Paralympics: on a wheel and a prayer

The fact is that you need to be entering the scoring area with some speed before you hurl the ball.

You spot your chance and then your head and your mental systems are in a panic…Shall I use my hands to propel the wheel chair or hang on to the ball before Gordon Ramsay lives up to his name and rams me!

The other night Channel 4 staged an extraordinary party to celebrate their victory in securing the Paralympics TV coverage, and their plans for the staging of the games in 2012.

I turned up as a complete innocent. There was an incredible atmosphere in the room – mechanical wheel chairs, partially sighted, deaf, blind and other athletes with disabilities.


Yet within a few minutes of being present, the awareness of disability fell away and we were all bound as one upon what promises to be an extraordinary televised adventure.

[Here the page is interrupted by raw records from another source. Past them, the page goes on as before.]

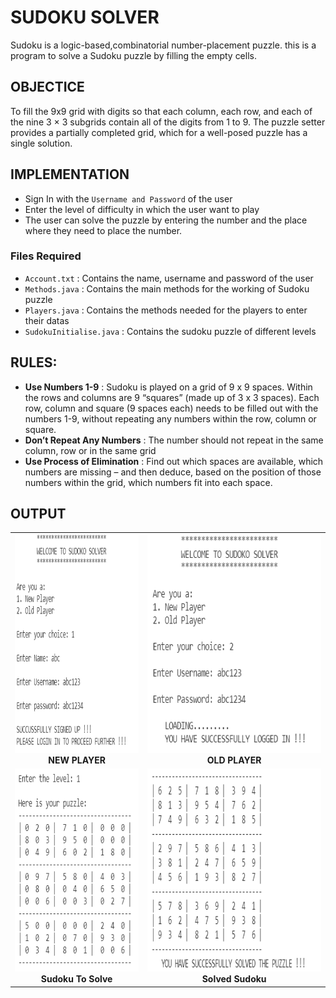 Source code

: # SUDOKU SOLVER

Sudoku is a logic-based,combinatorial number-placement puzzle. this is a program to solve a Sudoku puzzle by filling the empty cells. 

## OBJECTICE
 
To fill the 9x9 grid with digits so that each column, each row, and each of the nine 3 × 3 subgrids contain all of the digits from 1 to 9. The puzzle setter provides a partially completed grid, which for a well-posed puzzle has a single solution.

## IMPLEMENTATION

- Sign In with the `Username and Password` of the user
- Enter the level of difficulty in which the user want to play
- The user can solve the puzzle by entering the number and the place where they need to place the number.

### Files Required

- `Account.txt` : Contains the name, username and password of the user
- `Methods.java` : Contains the main methods for the working of Sudoku puzzle
- `Players.java` : Contains the methods needed for the players to enter their datas
- `SudokuInitialise.java` : Contains the sudoku puzzle of different levels

## RULES:

- **Use Numbers 1-9** : Sudoku is played on a grid of 9 x 9 spaces. Within the rows and columns are 9 “squares” (made up of 3 x 3 spaces). Each row, column and square (9 spaces each) needs to be filled out with the numbers 1-9, without repeating any numbers within the row, column or square. 
- **Don’t Repeat Any Numbers** : The number should not repeat in the same column, row or in the same grid
- **Use Process of Elimination** : Find out which spaces are available, which numbers are missing – and then deduce, based on the position of those numbers within the grid, which numbers fit into each space.


## OUTPUT

<table>
     <tr>
          <td><img height="350" src="https://github.com/devikamanoj/Sudoku-Solver/blob/main/Output/Newplayer.png" /><br /><center><b>NEW PLAYER</b></center></td>
          <td><img height="350" src="https://github.com/devikamanoj/Sudoku-Solver/blob/main/Output/OldPlayer.png" /><br /><center><b>OLD PLAYER</b></center></td>
     </tr>
     <tr>
          <td><img height="325" src="https://github.com/devikamanoj/Sudoku-Solver/blob/main/Output/incompletePuzzle.png" /><br /><center><b>Sudoku To Solve</b></center></td>
          <td><img height="325" src="https://github.com/devikamanoj/Sudoku-Solver/blob/main/Output/CompletedSudoku.png" /><br /><center><b>Solved Sudoku</b></center></td>
     </tr>
 </table>
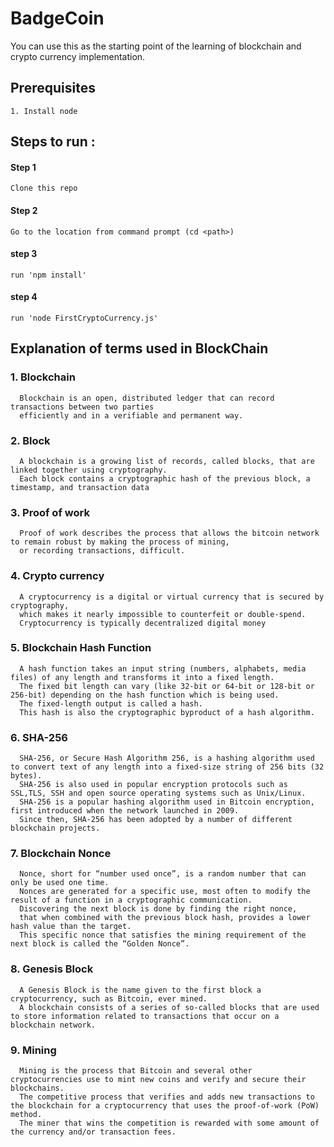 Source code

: # BadgeCoin
You can use this as the starting point of the learning of blockchain and crypto currency implementation.
## Prerequisites
    1. Install node
## Steps to run :
  #### Step 1
    Clone this repo
  #### Step 2 
    Go to the location from command prompt (cd <path>)
  #### step 3 
    run 'npm install'
  #### step 4 
    run 'node FirstCryptoCurrency.js' 
## Explanation of terms used in BlockChain
  ### 1. Blockchain 
      Blockchain is an open, distributed ledger that can record transactions between two parties 
      efficiently and in a verifiable and permanent way.
  ### 2. Block  
      A blockchain is a growing list of records, called blocks, that are linked together using cryptography. 
      Each block contains a cryptographic hash of the previous block, a timestamp, and transaction data
  ### 3. Proof of work 
      Proof of work describes the process that allows the bitcoin network to remain robust by making the process of mining, 
      or recording transactions, difficult.
  ### 4. Crypto currency 
      A cryptocurrency is a digital or virtual currency that is secured by cryptography,
      which makes it nearly impossible to counterfeit or double-spend.
      Cryptocurrency is typically decentralized digital money 
  ### 5. Blockchain Hash Function 
      A hash function takes an input string (numbers, alphabets, media files) of any length and transforms it into a fixed length. 
      The fixed bit length can vary (like 32-bit or 64-bit or 128-bit or 256-bit) depending on the hash function which is being used. 
      The fixed-length output is called a hash. 
      This hash is also the cryptographic byproduct of a hash algorithm. 
  ### 6. SHA-256
      SHA-256, or Secure Hash Algorithm 256, is a hashing algorithm used to convert text of any length into a fixed-size string of 256 bits (32 bytes).
      SHA-256 is also used in popular encryption protocols such as SSL,TLS, SSH and open source operating systems such as Unix/Linux. 
      SHA-256 is a popular hashing algorithm used in Bitcoin encryption, first introduced when the network launched in 2009. 
      Since then, SHA-256 has been adopted by a number of different blockchain projects.
  ### 7. Blockchain Nonce
      Nonce, short for “number used once”, is a random number that can only be used one time. 
      Nonces are generated for a specific use, most often to modify the result of a function in a cryptographic communication. 
      Discovering the next block is done by finding the right nonce, 
      that when combined with the previous block hash, provides a lower hash value than the target.  
      This specific nonce that satisfies the mining requirement of the next block is called the “Golden Nonce”.
  ### 8. Genesis Block
      A Genesis Block is the name given to the first block a cryptocurrency, such as Bitcoin, ever mined. 
      A blockchain consists of a series of so-called blocks that are used to store information related to transactions that occur on a blockchain network.
  ### 9. Mining
      Mining is the process that Bitcoin and several other cryptocurrencies use to mint new coins and verify and secure their blockchains. 
      The competitive process that verifies and adds new transactions to the blockchain for a cryptocurrency that uses the proof-of-work (PoW) method. 
      The miner that wins the competition is rewarded with some amount of the currency and/or transaction fees.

Goal ball, Sitting Volleyball, Blind Football – a string of Paralympics sports I had little or no awareness of. For me, the high spot of the evening was that of being dragooned into a cage at one end of the room to play wheelchair basketball.

There is an alarming energy on the pitch. The basket is the same height as it is in conventional basketball and yet we are in chairs with slanted Speedo wheels.

And Speedo there is. I had dozens of opportunities to score.

Saw my pitch hit the rim of the basket so often, curl around it and then plop to the floor without going through the net. And then, not once, but twice actually seeing the thing go right through the basket and SCORE!

I came away from the evening feeling elated that my channel had secured the games.

2012 will see the first ever wall to wall live daily coverage of extraordinary events.

The UK teams will sadly be bolstered by the many highly athletic military men and women wounded in the Afghan war.

I say sadly, because no one wishes them the consequence of their service.

At the same time, they will be significant drivers in the UK effort. Several have spoken of the amazing role that physical fitness and athletic ambition have in their rehabilitation.

We have tended to see 2012 simply for the London Olympics. I suspect the Paralympics will make their presence felt as never before.